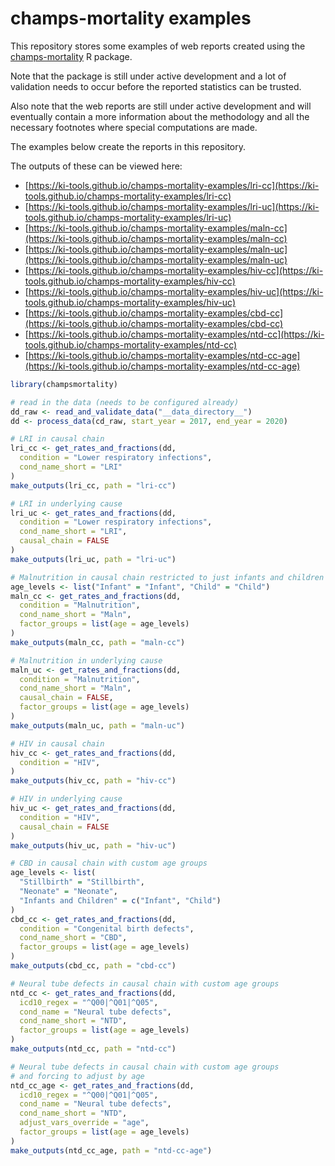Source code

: # champs-mortality examples

This repository stores some examples of web reports created using the [champs-mortality](https://github.com/ki-tools/champs-mortality) R package.

Note that the package is still under active development and a lot of validation needs to occur before the reported statistics can be trusted.

Also note that the web reports are still under active development and will eventually contain a more information about the methodology and all the necessary footnotes where special computations are made.

The examples below create the reports in this repository.

The outputs of these can be viewed here:

- [https://ki-tools.github.io/champs-mortality-examples/lri-cc](https://ki-tools.github.io/champs-mortality-examples/lri-cc)
- [https://ki-tools.github.io/champs-mortality-examples/lri-uc](https://ki-tools.github.io/champs-mortality-examples/lri-uc)
- [https://ki-tools.github.io/champs-mortality-examples/maln-cc](https://ki-tools.github.io/champs-mortality-examples/maln-cc)
- [https://ki-tools.github.io/champs-mortality-examples/maln-uc](https://ki-tools.github.io/champs-mortality-examples/maln-uc)
- [https://ki-tools.github.io/champs-mortality-examples/hiv-cc](https://ki-tools.github.io/champs-mortality-examples/hiv-cc)
- [https://ki-tools.github.io/champs-mortality-examples/hiv-uc](https://ki-tools.github.io/champs-mortality-examples/hiv-uc)
- [https://ki-tools.github.io/champs-mortality-examples/cbd-cc](https://ki-tools.github.io/champs-mortality-examples/cbd-cc)
- [https://ki-tools.github.io/champs-mortality-examples/ntd-cc](https://ki-tools.github.io/champs-mortality-examples/ntd-cc)
- [https://ki-tools.github.io/champs-mortality-examples/ntd-cc-age](https://ki-tools.github.io/champs-mortality-examples/ntd-cc-age)

<!-- 
```r
dd_raw <- read_and_validate_data("_ignore/datasets55c")
```
-->

```r
library(champsmortality)

# read in the data (needs to be configured already)
dd_raw <- read_and_validate_data("__data_directory__")
dd <- process_data(cd_raw, start_year = 2017, end_year = 2020)

# LRI in causal chain
lri_cc <- get_rates_and_fractions(dd,
  condition = "Lower respiratory infections",
  cond_name_short = "LRI"
)
make_outputs(lri_cc, path = "lri-cc")

# LRI in underlying cause
lri_uc <- get_rates_and_fractions(dd,
  condition = "Lower respiratory infections",
  cond_name_short = "LRI",
  causal_chain = FALSE
)
make_outputs(lri_uc, path = "lri-uc")

# Malnutrition in causal chain restricted to just infants and children
age_levels <- list("Infant" = "Infant", "Child" = "Child")
maln_cc <- get_rates_and_fractions(dd,
  condition = "Malnutrition",
  cond_name_short = "Maln",
  factor_groups = list(age = age_levels)
)
make_outputs(maln_cc, path = "maln-cc")

# Malnutrition in underlying cause
maln_uc <- get_rates_and_fractions(dd,
  condition = "Malnutrition",
  cond_name_short = "Maln",
  causal_chain = FALSE,
  factor_groups = list(age = age_levels)
)
make_outputs(maln_uc, path = "maln-uc")

# HIV in causal chain
hiv_cc <- get_rates_and_fractions(dd,
  condition = "HIV",
)
make_outputs(hiv_cc, path = "hiv-cc")

# HIV in underlying cause
hiv_uc <- get_rates_and_fractions(dd,
  condition = "HIV",
  causal_chain = FALSE
)
make_outputs(hiv_uc, path = "hiv-uc")

# CBD in causal chain with custom age groups
age_levels <- list(
  "Stillbirth" = "Stillbirth",
  "Neonate" = "Neonate",
  "Infants and Children" = c("Infant", "Child")
)
cbd_cc <- get_rates_and_fractions(dd,
  condition = "Congenital birth defects",
  cond_name_short = "CBD",
  factor_groups = list(age = age_levels)
)
make_outputs(cbd_cc, path = "cbd-cc")

# Neural tube defects in causal chain with custom age groups
ntd_cc <- get_rates_and_fractions(dd,
  icd10_regex = "^Q00|^Q01|^Q05",
  cond_name = "Neural tube defects",
  cond_name_short = "NTD",
  factor_groups = list(age = age_levels)
)
make_outputs(ntd_cc, path = "ntd-cc")

# Neural tube defects in causal chain with custom age groups
# and forcing to adjust by age
ntd_cc_age <- get_rates_and_fractions(dd,
  icd10_regex = "^Q00|^Q01|^Q05",
  cond_name = "Neural tube defects",
  cond_name_short = "NTD",
  adjust_vars_override = "age",
  factor_groups = list(age = age_levels)
)
make_outputs(ntd_cc_age, path = "ntd-cc-age")
```

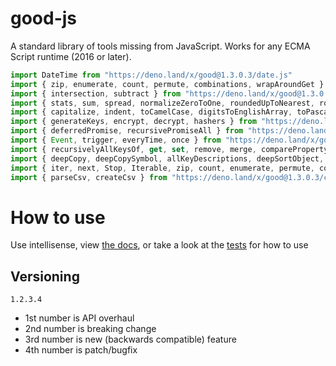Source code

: # good-js

A standard library of tools missing from JavaScript. Works for any ECMA Script runtime (2016 or later).

```js
import DateTime from "https://deno.land/x/good@1.3.0.3/date.js"
import { zip, enumerate, count, permute, combinations, wrapAroundGet } from "https://deno.land/x/good@1.3.0.3/array.js"
import { intersection, subtract } from "https://deno.land/x/good@1.3.0.3/set.js"
import { stats, sum, spread, normalizeZeroToOne, roundedUpToNearest, roundedDownToNearest } from "https://deno.land/x/good@1.3.0.3/math.js"
import { capitalize, indent, toCamelCase, digitsToEnglishArray, toPascalCase, toKebabCase, toSnakeCase, toScreamingtoKebabCase, toScreamingtoSnakeCase, toRepresentation, toString, regex, escapeRegexMatch, escapeRegexReplace, extractFirst, isValidIdentifier } from "https://deno.land/x/good@1.3.0.3/string.js"
import { generateKeys, encrypt, decrypt, hashers } from "https://deno.land/x/good@1.3.0.3/encryption.js"
import { deferredPromise, recursivePromiseAll } from "https://deno.land/x/good@1.3.0.3/async.js"
import { Event, trigger, everyTime, once } from "https://deno.land/x/good@1.3.0.3/events.js"
import { recursivelyAllKeysOf, get, set, remove, merge, compareProperty } from "https://deno.land/x/good@1.3.0.3/object.js"
import { deepCopy, deepCopySymbol, allKeyDescriptions, deepSortObject, shallowSortObject, isGeneratorType,isAsyncIterable, isSyncIterable, isTechnicallyIterable, isSyncIterableObjectOrContainer } from "https://deno.land/x/good@1.3.0.3/value.js"
import { iter, next, Stop, Iterable, zip, count, enumerate, permute, combinations, slices, asyncIteratorToList, concurrentlyTransform, forkAndFilter } from "https://deno.land/x/good@1.3.0.3/iterable.js"
import { parseCsv, createCsv } from "https://deno.land/x/good@1.3.0.3/csv.js"
```


# How to use

Use intellisense, view [the docs](https://deno.land/x/good?doc), or take a look at the [tests](https://github.com/jeff-hykin/good-js/tree/master/tests) for how to use

## Versioning

`1.2.3.4`
- 1st number is API overhaul
- 2nd number is breaking change
- 3rd number is new (backwards compatible) feature 
- 4th number is patch/bugfix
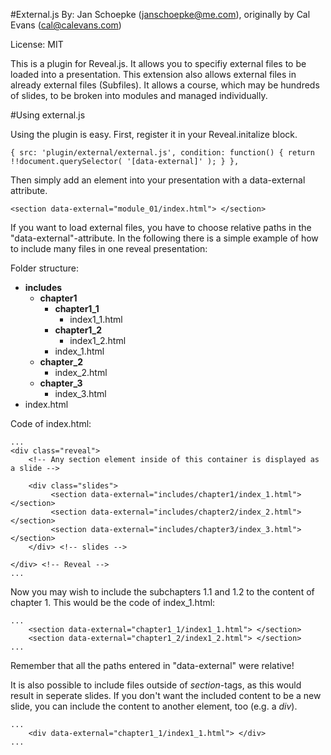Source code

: #External.js
By: Jan Schoepke (janschoepke@me.com), originally by Cal Evans (cal@calevans.com) 

License: MIT

This is a plugin for Reveal.js. It allows you to specifiy external files to be loaded into a presentation. This extension also allows external files in already external files (Subfiles). It allows a course, which may be hundreds of slides, to be broken into modules and managed individually. 

#Using external.js

Using the plugin is easy. First, register it in your Reveal.initalize block.

```
{ src: 'plugin/external/external.js', condition: function() { return !!document.querySelector( '[data-external]' ); } },
```
Then simply add an element into your presentation with a data-external attribute.

```
<section data-external="module_01/index.html"> </section>
```

If you want to load external files, you have to choose relative paths in the "data-external"-attribute. In the following there is a simple example of how to include many files in one reveal presentation: 

Folder structure: 

- __includes__
	- __chapter1__
		- 	__chapter1_1__
			- index1_1.html 
		-  __chapter1_2__
			- index1_2.html 
		-  index_1.html
	- __chapter_2__
		- index_2.html
	- __chapter_3__
		- index_3.html
- index.html

Code of index.html: 

```
...
<div class="reveal">
    <!-- Any section element inside of this container is displayed as a slide -->

    <div class="slides">
         <section data-external="includes/chapter1/index_1.html"> </section>
         <section data-external="includes/chapter2/index_2.html"> </section>
         <section data-external="includes/chapter3/index_3.html"> </section>
    </div> <!-- slides -->

</div> <!-- Reveal -->
...
```

Now you may wish to include the subchapters 1.1 and 1.2 to the content of chapter 1. This would be the code of index_1.html:

```
...
	<section data-external="chapter1_1/index1_1.html"> </section>
	<section data-external="chapter1_2/index1_2.html"> </section>
...
```
Remember that all the paths entered in "data-external" were relative!

It is also possible to include files outside of _section_-tags, as this would result in seperate slides. If you don't want the included content to be a new slide, you can include the content to another element, too (e.g. a _div_).

```
...
	<div data-external="chapter1_1/index1_1.html"> </div>
...
```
- - - - - - -
- **WORK ORDER**
Reprint exactly, and only, the lines running from the one containing "It is also possible" through the last line of the listing above.

- **RESULT**
It is also possible to include files outside of _section_-tags, as this would result in seperate slides. If you don't want the included content to be a new slide, you can include the content to another element, too (e.g. a _div_).

```
...
	<div data-external="chapter1_1/index1_1.html"> </div>
...
```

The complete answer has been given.